L'Etat islamique au Grand Sahara accroît sa "visibilité" après l'attaque d'un camp militaire français
Le 10 mars dernier, une position de soldats français au Mali est attaquée par un groupe de djihadistes appartenant à l'Etat islamique au Grand Sahara. Matteo Puxton, spécialiste des questions de défense et observateur de référence de l'organisation terroriste, analyse pour France-Soir la nouvelle visibilité donnée à la branche sahélienne de l'organisation terroriste après ce coup de main.
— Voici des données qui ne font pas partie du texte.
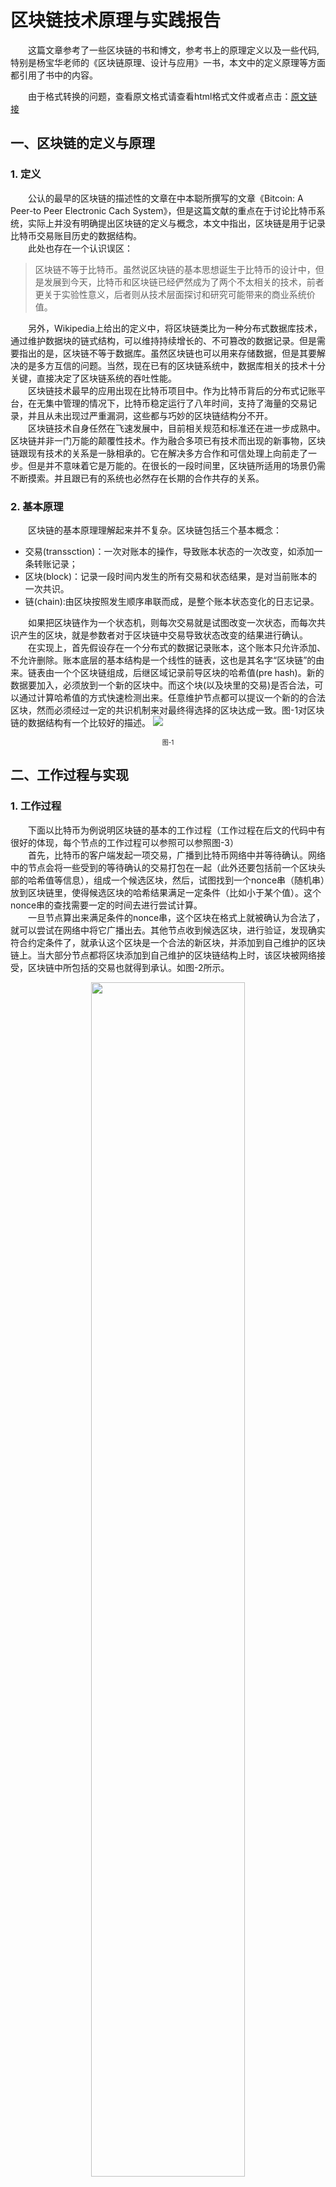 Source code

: # 区块链技术原理与实践报告  
&emsp;&emsp;这篇文章参考了一些区块链的书和博文，参考书上的原理定义以及一些代码,特别是杨宝华老师的《区块链原理、设计与应用》一书，本文中的定义原理等方面都引用了书中的内容。

&emsp;&emsp;由于格式转换的问题，查看原文格式请查看html格式文件或者点击：[原文链接](https://github.com/HanlongLiao/NIS-Blockchain/blob/master/report.md)    

## 一、区块链的定义与原理

### 1. 定义

&emsp;&emsp;公认的最早的区块链的描述性的文章在中本聪所撰写的文章《Bitcoin: A Peer-to Peer Electronic Cach System》，但是这篇文献的重点在于讨论比特币系统，实际上并没有明确提出区块链的定义与概念，本文中指出，区块链是用于记录比特币交易账目历史的数据结构。  
&emsp;&emsp;此处也存在一个认识误区：  
> 区块链不等于比特币。虽然说区块链的基本思想诞生于比特币的设计中，但是发展到今天，比特币和区块链已经俨然成为了两个不太相关的技术，前者更关于实验性意义，后者则从技术层面探讨和研究可能带来的商业系统价值。  

&emsp;&emsp;另外，Wikipedia上给出的定义中，将区块链类比为一种分布式数据库技术，通过维护数据块的链式结构，可以维持持续增长的、不可篡改的数据记录。但是需要指出的是，区块链不等于数据库。虽然区块链也可以用来存储数据，但是其要解决的是多方互信的问题。当然，现在已有的区块链系统中，数据库相关的技术十分关键，直接决定了区块链系统的吞吐性能。  
&emsp;&emsp;区块链技术最早的应用出现在比特币项目中。作为比特币背后的分布式记账平台，在无集中管理的情况下，比特币稳定运行了八年时间，支持了海量的交易记录，并且从未出现过严重漏洞，这些都与巧妙的区块链结构分不开。  
&emsp;&emsp;区块链技术自身任然在飞速发展中，目前相关规范和标准还在进一步成熟中。区块链并非一门万能的颠覆性技术。作为融合多项已有技术而出现的新事物，区块链跟现有技术的关系是一脉相承的。它在解决多方合作和可信处理上向前走了一步。但是并不意味着它是万能的。在很长的一段时间里，区块链所适用的场景仍需不断摸索。并且跟已有的系统也必然存在长期的合作共存的关系。  

### 2. 基本原理  
&emsp;&emsp;区块链的基本原理理解起来并不复杂。区块链包括三个基本概念：
- 交易(transsction)：一次对账本的操作，导致账本状态的一次改变，如添加一条转账记录；
- 区块(block)：记录一段时间内发生的所有交易和状态结果，是对当前账本的一次共识。
- 链(chain):由区块按照发生顺序串联而成，是整个账本状态变化的日志记录。 

&emsp;&emsp;如果把区块链作为一个状态机，则每次交易就是试图改变一次状态，而每次共识产生的区块，就是参数者对于区块链中交易导致状态改变的结果进行确认。  
&emsp;&emsp;在实现上，首先假设存在一个分布式的数据记录账本，这个账本只允许添加、不允许删除。账本底层的基本结构是一个线性的链表，这也是其名字“区块链”的由来。链表由一个个区块链组成，后继区域记录前导区块的哈希值(pre hash)。新的数据要加入，必须放到一个新的区块中。而这个块(以及块里的交易)是否合法，可以通过计算哈希值的方式快速检测出来。任意维护节点都可以提议一个新的的合法区块，然而必须经过一定的共识机制来对最终得选择的区块达成一致。图-1对区块链的数据结构有一个比较好的描述。
![](./reportconfig/1.png) 
<center><font size=1>图-1</font></center>

## 二、工作过程与实现  

### 1. 工作过程  

&emsp;&emsp;下面以比特币为例说明区块链的基本的工作过程（工作过程在后文的代码中有很好的体现，每个节点的工作过程可以参照可以参照图-3）  
&emsp;&emsp;首先，比特币的客户端发起一项交易，广播到比特币网络中并等待确认。网络中的节点会将一些受到的等待确认的交易打包在一起（此外还要包括前一个区块头部的哈希值等信息），组成一个候选区块，然后，试图找到一个nonce串（随机串）放到区块链里，使得候选区块的哈希结果满足一定条件（比如小于某个值）。这个nonce串的查找需要一定的时间去进行尝试计算。  
&emsp;&emsp;一旦节点算出来满足条件的nonce串，这个区块在格式上就被确认为合法了，就可以尝试在网络中将它广播出去。其他节点收到候选区块，进行验证，发现确实符合约定条件了，就承认这个区块是一个合法的新区块，并添加到自己维护的区块链上。当大部分节点都将区块添加到自己维护的区块链结构上时，该区块被网络接受，区块链中所包括的交易也就得到承认。如图-2所示。  
<div align=center>
<img src="./reportconfig/3.png" width="70%" />  
</div>  
<center><font size=1>图-2</font></center>  
&emsp;&emsp;当然，在实现上还有很多额外的细节。这里边比较关键的步骤有两个：一个是完成对一笔交易的共识（创建区块结构）；一个是新的区块添加到区块链上，被大家认可，确保未来无法被篡改。  
&emsp;&emsp;比特币的这种基于算力寻找nonce串的共识机制称为工作量证明（Proof of Work, PoW）。目前，要让哈希结果满足一定条件，并无已知的快速启发式算法，只能进行尝试性的暴力计算。尝试的次数越多（工作量越大），算出来的概率越大。  
&emsp;&emsp;通过调节对于哈希结果的限制，比特币网络控制平均约10分钟产生一个合法区块。算出区块的节点将得到区块中所有交易的管理费用和协议固定发放的奖励费（目前是12.5比特币，每4年减半），这个基三新区快的过程俗称挖矿。  
&emsp;&emsp;当然，以上只是最为基本的区块链的原理，在实际运用过程中还有很多的细节与难题需要处理。比如个人隐私的保护，交易的性能，分布式共识的改进，系统的可扩张性以及数据库的使用。  

### 2. 区块链的简单实现

&emsp;&emsp;通过借鉴一些网上现有的实现方法与理解，我自己实现了一个基本的区块链模型。这个模型实现了添加交易，添加区块，共识的解决区块链长度冲突等基本的操作，但是也有一些功能没有实现，比如候选区块的验证，数据存储等。下面我就代码进行简单的说明。  
每一个节点的基本的流程如图-3所示：  
![](./reportconfig/2.png)  
<center><font size=1>图-3</font></center>  

创建交易与添加区块的过程如下  
```python
    class Blockchain(object):
    def __init__(self):
        self.chain = []
        self.current_transaction = []

        # Create the genesis block
        self.new_block(previous_hash=1, proof=100)

    def new_block(self, proof, previous_hash=None):
        """
         Create a new block, and adds it to chain
        :param proof: <int> The proof given by the proof of work algorithm
        :param previous_hash: (Optional) <str> Hash of previous block
        :return: <dict> New block
        """

        block = {
            'index': len(self.chain) + 1,
            'timestamp': time(),
            'transactions': self.current_transaction,
            'proof': proof,
            'previous_hash': previous_hash or self.hash(self.chain[-1])
        }

        # Request the current list of transaction
        self.current_transaction = []

        self.chain.append(block)
        return block

    def new_transaction(self, sender, recipient, amount):
        """
        Create a new transaction to go into the next mined Block
        :param sender: <str> Address of the Sender
        :param recipient: <str> Address of the recipient
        :param amount: <int> Amount
        :return: <int> The index of the block that will hold this transaction
        """

        self.current_transaction.append({
            'sender': sender,
            'recipient': recipient,
            'amount': amount
        })

        return self.last_block['index'] + 1

    @staticmethod
    def hash(block):
        """
        Create a SHA-256 hash of a block
        :param block: <dict> Block
        :return: <str>
        """

        # we must make sure that the dictionary is ordered, or we'll have inconsistent hashes
        block_string = json.dumps(block, sort_keys=True).encode()
        return hashlib.sha256(block_string).hexdigest()

    @property
    def last_block(self):
        return self.chain[-1]
```
<center size=1><font size=1>代码-1</font></center>  

&emsp;&emsp;初始时刻需要有初始化两个个列表，用于保存当前的交易与区块链表。新建的交易包括三项，sender, recipient和amount三项，每个区块包块四项，区块的索引号index,时间戳 timestamp,包含的交易 transaction,验证号 proof和区块链中前一个区块的哈希值previous_hash。初始时刻已经在区块链中放入了一个区块。在前边的原理中已经提高一个节点如何才能完成挖矿，得到奖励，将当前的区块加到自己的区块链中。这里的每一个区块都会有一个proof，“挖矿”过程的进行就是找到当前需要添加的区块的proof,如果找到，则说明这个区块没有问题，可以添加到区块链中。  
寻找的方法即通过上述代码中的求前一个区块的proof值与当前的一个任意输入的proof值得hash值，如果满足了指定的条件，则这个区块的proof值就确定下来，区块可以添加到区块链当中。  
代码如下：
```python
class Blockchain(object):
# ...
 def proof_of_work(self, last_proof):
        """
        Simple proof of work algorithm
        - Find a number p', such that hash(pp') contains leading 4 zeroes, where p is the previous p'
        - p is the previous proof, and p' is the new proof
        :param last_proof: <int>
        :return: <int>
        """

        proof = 0
        while self.valid_proof(last_proof, proof) is False:
            proof += 1

        return proof

    @staticmethod
    def valid_proof(last_proof, proof):
        """
       Validates the proof: Does hash(last_proof, proof) contain 4 leading zeroes
        :param last_proof:<int> Previous proof
        :param proof:<int> Current proof
        :return:<bool> True if correct, False if not
        """

        guess = f'{last_proof}{proof}'.encode()
        guess_hash = hashlib.sha256(guess).hexdigest()
        return guess_hash[:4] == '0000'
# ...
```
<center><font size=1>代码-2</font></center>

&emsp;&emsp;验证的方法是使得输入的proof值与前一个区块的proof值连接的字符串的hash值的前四位是“0000”,则是符合条件的proof值，当然这里可以使用任意的其他验证方法，此处我直接参考了博客中的验证方法。
&emsp;&emsp;以上是整个实现过程的核心代码，还有一些实现的细节，不再赘述。下面再使用Flask框架和postman来进行演示：  

```python
app = Flask(__name__)

# Generate a globally unique address for this node
node_identifier = str(uuid4()).replace('-', '')

# Instantiate the blockchain
blockchain = Blockchain()


@app.route('/mine', methods=['GET'])
def mine():
    # We run the proof of work algorithm to get the next proof
    last_block = blockchain.last_block
    last_proof = last_block['proof']
    proof = blockchain.proof_of_work(last_proof)

    # We must receive a reward for finding the proof
    # The sender is "0" to signify that this node has mined a new coin
    blockchain.new_transaction(
        sender="0",
        recipient=node_identifier,
        amount=1
    )

    # Forge the new block by adding it to the chain
    block = blockchain.new_block(proof)

    response = {
        'message': "New block forged",
        'index': block['index'],
        'transactions': block['transactions'],
        'proof': block['proof'],
        'previous': block['previous_hash']
    }

    return jsonify(response), 200


@app.route('/transactions/new', methods=['POST'])
def new_transaction():
    values = request.get_json()

    # Check that the required fields are in the POST'ed data
    required = ['sender', 'recipient', 'amount']
    if not all(k in values for k in required):
        return 'Messing values', 400

    # Create a new Transaction
    index = blockchain.new_transaction(values['sender'], values['recipient'], values['amount'])

    response = {'message': f'Transaction will be added to Block {index}'}
    return jsonify(response), 201


@app.route('/chain', methods=['GET'])
def full_chain():
    response = {
        'chain': blockchain.chain,
        'length': len(blockchain.chain)
    }

    return jsonify(response), 200
```
<center><font size=1>代码-3</font></center>  
使用Flask框架建立了三条路径，作用如下:  

>1. @app.route('/transactions/new', methods=['POST'])  
用于建立新的交易，返回201
>2. @app.route('/mine', methods=['GET'])  
用于添加区块，返回200  
>3. @app.route('/chain', methods=['GET'])  
用于查看当前的区块链信息，返回200  
&emsp;&emsp;到现在为止，已经基本实现了交易的添加与区块的添加的功能，但是还没有说明是如何实现分布式的共识的功能的，此处并没有实现对于候选区块的广播功能，只是实现了注册不同的用户，各自维护自己的区块链，并且一个节点可以通过注册的节点来同步自己的区块链，且是根据拥有最长区块链的节点来更新自己的区块链的功能，核心的代码如下：
```python
class Blockchain(object):
    def __init__(self):
        self.chain = []
        self.current_transaction = []

        # Create the genesis block
        self.new_block(previous_hash=1, proof=100)
        self.nodes = set()

    def register_node(self, address):
        """
        Add a new node to the list of nodes
        :param address: <str> Address of node. Eg. "http:192.168.0.5:5000"
        :return: None
        """

        parsed_url = urlparse(address)
        self.nodes.add(parsed_url.netloc)

    # ...
        def resolve_conflicts(self):
        """
        This is our Consensus Algorithm, it resolves conflicts
        by replacing our chain with the longest one in the network.
        :return: <bool> True if our chain was replaced, False is not
        """

        neighbours = self.nodes
        new_chain = None

        # We're only looking for chains longer than ours
        max_length = len(self.chain)

        # Grab and verify the chains from all the nodes in our network
        for node in neighbours:
            response = requests.get(f'http://{node}/chain')

            if response.status_code == 200:
                length = response.json()['length']
                chain = response.json()['chain']

                # Check if the length if longer and the chain is valid
                if length > max_length and self.valid_chain(chain):
                    max_length = length
                    new_chain = chain

        # Replace our chain if we discovered a new, valid chain longer than ours
        if new_chain:
            self.chain = new_chain
            return True

        return False


    # ...
```
<center><font size=1>代码-4</font></center>
&emsp;&emsp;其中，register_node()用于注册新的节点，resolve_conflict用于解决各个节点的区块链长度不一致的问题，然后相应的加上flake路径：  

```python
@app.route('/nodes/register', methods=['POST'])
def register_nodes():
    # values_j = r'request.get_json()'
    # values = json.loads(values_j)
    #
    values = request.get_json()
    print(type(values))
    # dict(values)
    nodes = values.get('nodes')
    if nodes is None:
        return "Error: Please supply a valid list of nodes", 400

    for node in nodes:
        blockchain.register_node(node)

    response = {
        'message': 'New nodes have been added',
        'total_nodes': list(blockchain.nodes)
    }

    return jsonify(response), 201


@app.route('/nodes/resolve', methods=['GET'])
def consensus():
    replaced = blockchain.resolve_conflicts()

    if replaced:
        response = {
            'message': 'Our chain was replaced',
            'new_chain': blockchain.chain
        }
    else:
        response = {
            'message': 'Our chain is authoritative',
            'chain': blockchain.chain
        }

        return jsonify(response), 200
```
&emsp;&emsp;其中，@app.route('/nodes/register', methods=['POST']) 用于注册节点，
@app.route('/nodes/resolve', methods=['GET'])用于解决冲突。
下面，适用postman简单地演示结果：
我在此处没有使用两台电脑做实验，而是使用同一台电脑的不同节点进行了简单的功能测试。  
首先开启服务器：  
<div align=center>
<img src="./reportconfig/4.png" width="90%">
</div>
<center><font size=1>图-4</font></center>
然后在postman中分别建立新的交易和节点，其中5000端口建立连个区块的区块链，5001端口建立有3个区块的区块链，如下图所示：  
<img src="./reportconfig/9.png">  
<center><font size=1>图-5</font></center>  
首先需要将5001端口所表示的节点进行注册，如图-5所示。
<img src="./reportconfig/5.png">  
<center><font size=1>图-6</font></center>  
图-6表示在5000端口建立新的交易。
<img src="./reportconfig/6.png">  
<center><font size=1>图-7</font></center>  
图-7表示在5000端口，添加区块，即挖矿的过程。  
<img src="./reportconfig/7.png">  
<center><font size=1>图-8</font></center> 
图-8表示在5000端口查看这个节点的当前区块链，5001的端口的所有操作均和5000端口保持一致，但是在5001端口所表示的节点多建立一个区块，目的在于后面实现 
<img src="./reportconfig/10.png">  
<center><font size=1>图-9</font></center> 
图-9是调用@app.route('/nodes/resolve', methods=['GET'])用于两个节点的区块链长度不一致的冲突。

## 三、实践感想  
&emsp;&emsp;我通过这次的实践，了解了区块链和比特币的基本概念，并且通过自己动手和借鉴基本实现了一个简单的区块链的模型。但是模型中有很多区块链的细节的技术是没有实现的，这有待后续的进一步的补充与完善。  
&emsp;&emsp;接下来我会再去看一些书籍和动手实践一下，再细致地了解区块链中的实现细节。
Depuis près d'un mois, la branche saharienne de l'Etat islamique est devenue beaucoup plus visible dans la propagande de l'Etat islamique (EI). Le 3 avril 2019, l'organisation djihadiste diffuse une vidéo courte de l'agence Amaq intitulée: "Vidéo montrant l'attaque par les soldats de l'Etat islamique d'un convoi de troupes françaises près de la frontière entre le Mali et le Niger".
La vidéo est de faible qualité, sans doute tournée avec un appareil mobile. Le caméraman filme, à distance, deux demi-escouades de cinq hommes chacune environ regroupées autour de motos. La demi-escouade la plus à gauche sur l'image comporte un mitrailleur sur PKM qui tire à la hanche. De la fumée est visible à l'horizon, vers l'endroit où le mitrailleur tire, laissant penser qu'une explosion a eu lieu. Une moto fonce vers l'ennemi avec deux hommes. Près d'une autre à l'arrêt, deux combattants tiraillent avec leurs fusils d'assaut AK.
Tout dans le contenu de cette vidéo laisse penser qu'il s'agit d'images illustrant l'attaque s'étant produite le 10 mars dernier, il y a un peu moins d'un mois, contre un campement français à Akabar, dans les environs de Ménaka, dans l'est du Mali, près de la frontière avec le Niger.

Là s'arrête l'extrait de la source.